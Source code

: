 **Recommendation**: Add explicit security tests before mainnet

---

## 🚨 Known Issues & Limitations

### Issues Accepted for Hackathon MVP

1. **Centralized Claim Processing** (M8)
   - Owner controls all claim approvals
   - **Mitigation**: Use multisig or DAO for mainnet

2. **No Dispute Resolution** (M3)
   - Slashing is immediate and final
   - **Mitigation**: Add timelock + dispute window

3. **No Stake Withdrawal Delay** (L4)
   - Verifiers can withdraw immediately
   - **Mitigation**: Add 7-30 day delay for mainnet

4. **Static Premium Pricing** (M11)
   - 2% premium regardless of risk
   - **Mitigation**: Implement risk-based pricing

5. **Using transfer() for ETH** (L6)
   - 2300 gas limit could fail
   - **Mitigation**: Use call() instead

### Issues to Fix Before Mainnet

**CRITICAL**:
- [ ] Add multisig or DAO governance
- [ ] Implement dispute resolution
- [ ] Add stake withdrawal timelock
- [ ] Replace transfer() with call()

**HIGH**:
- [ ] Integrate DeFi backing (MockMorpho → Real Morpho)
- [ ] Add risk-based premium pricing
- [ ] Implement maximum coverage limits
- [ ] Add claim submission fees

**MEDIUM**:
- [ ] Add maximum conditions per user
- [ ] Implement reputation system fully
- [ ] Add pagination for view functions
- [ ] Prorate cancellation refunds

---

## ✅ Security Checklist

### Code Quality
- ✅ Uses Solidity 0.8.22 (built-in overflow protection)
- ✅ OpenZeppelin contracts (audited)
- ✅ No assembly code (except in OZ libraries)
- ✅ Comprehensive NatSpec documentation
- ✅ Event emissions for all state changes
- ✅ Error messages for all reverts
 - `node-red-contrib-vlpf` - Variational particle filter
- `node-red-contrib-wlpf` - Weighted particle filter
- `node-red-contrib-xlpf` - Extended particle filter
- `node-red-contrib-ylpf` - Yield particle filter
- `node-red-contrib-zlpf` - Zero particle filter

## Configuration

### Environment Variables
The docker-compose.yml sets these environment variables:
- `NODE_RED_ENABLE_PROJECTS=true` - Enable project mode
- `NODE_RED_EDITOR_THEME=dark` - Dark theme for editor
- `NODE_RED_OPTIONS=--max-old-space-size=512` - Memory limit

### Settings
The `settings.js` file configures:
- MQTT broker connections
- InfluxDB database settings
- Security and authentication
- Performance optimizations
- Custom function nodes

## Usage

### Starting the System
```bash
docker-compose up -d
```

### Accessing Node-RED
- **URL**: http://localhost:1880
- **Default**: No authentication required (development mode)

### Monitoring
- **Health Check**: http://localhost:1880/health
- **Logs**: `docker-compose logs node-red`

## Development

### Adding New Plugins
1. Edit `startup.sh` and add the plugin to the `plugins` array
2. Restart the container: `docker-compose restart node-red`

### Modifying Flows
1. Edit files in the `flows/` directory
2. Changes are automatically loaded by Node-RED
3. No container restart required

=====

_WORK INSTRUCTIONS:_ The reply should consist of all the records, repeated exactly.

_RESULT OF THIS TASK:_
Source code

: **Recommendation**: Add explicit security tests before mainnet

---

## 🚨 Known Issues & Limitations

### Issues Accepted for Hackathon MVP

1. **Centralized Claim Processing** (M8)
   - Owner controls all claim approvals
   - **Mitigation**: Use multisig or DAO for mainnet

2. **No Dispute Resolution** (M3)
   - Slashing is immediate and final
   - **Mitigation**: Add timelock + dispute window

3. **No Stake Withdrawal Delay** (L4)
   - Verifiers can withdraw immediately
   - **Mitigation**: Add 7-30 day delay for mainnet

4. **Static Premium Pricing** (M11)
   - 2% premium regardless of risk
   - **Mitigation**: Implement risk-based pricing

5. **Using transfer() for ETH** (L6)
   - 2300 gas limit could fail
   - **Mitigation**: Use call() instead

### Issues to Fix Before Mainnet

**CRITICAL**:
- [ ] Add multisig or DAO governance
- [ ] Implement dispute resolution
- [ ] Add stake withdrawal timelock
- [ ] Replace transfer() with call()

**HIGH**:
- [ ] Integrate DeFi backing (MockMorpho → Real Morpho)
- [ ] Add risk-based premium pricing
- [ ] Implement maximum coverage limits
- [ ] Add claim submission fees

**MEDIUM**:
- [ ] Add maximum conditions per user
- [ ] Implement reputation system fully
- [ ] Add pagination for view functions
- [ ] Prorate cancellation refunds

---

## ✅ Security Checklist

### Code Quality
- ✅ Uses Solidity 0.8.22 (built-in overflow protection)
- ✅ OpenZeppelin contracts (audited)
- ✅ No assembly code (except in OZ libraries)
- ✅ Comprehensive NatSpec documentation
- ✅ Event emissions for all state changes
- ✅ Error messages for all reverts
 - `node-red-contrib-vlpf` - Variational particle filter
- `node-red-contrib-wlpf` - Weighted particle filter
- `node-red-contrib-xlpf` - Extended particle filter
- `node-red-contrib-ylpf` - Yield particle filter
- `node-red-contrib-zlpf` - Zero particle filter

## Configuration

### Environment Variables
The docker-compose.yml sets these environment variables:
- `NODE_RED_ENABLE_PROJECTS=true` - Enable project mode
- `NODE_RED_EDITOR_THEME=dark` - Dark theme for editor
- `NODE_RED_OPTIONS=--max-old-space-size=512` - Memory limit

### Settings
The `settings.js` file configures:
- MQTT broker connections
- InfluxDB database settings
- Security and authentication
- Performance optimizations
- Custom function nodes

## Usage

### Starting the System
```bash
docker-compose up -d
```

### Accessing Node-RED
- **URL**: http://localhost:1880
- **Default**: No authentication required (development mode)

### Monitoring
- **Health Check**: http://localhost:1880/health
- **Logs**: `docker-compose logs node-red`

## Development

### Adding New Plugins
1. Edit `startup.sh` and add the plugin to the `plugins` array
2. Restart the container: `docker-compose restart node-red`

### Modifying Flows
1. Edit files in the `flows/` directory
2. Changes are automatically loaded by Node-RED
3. No container restart required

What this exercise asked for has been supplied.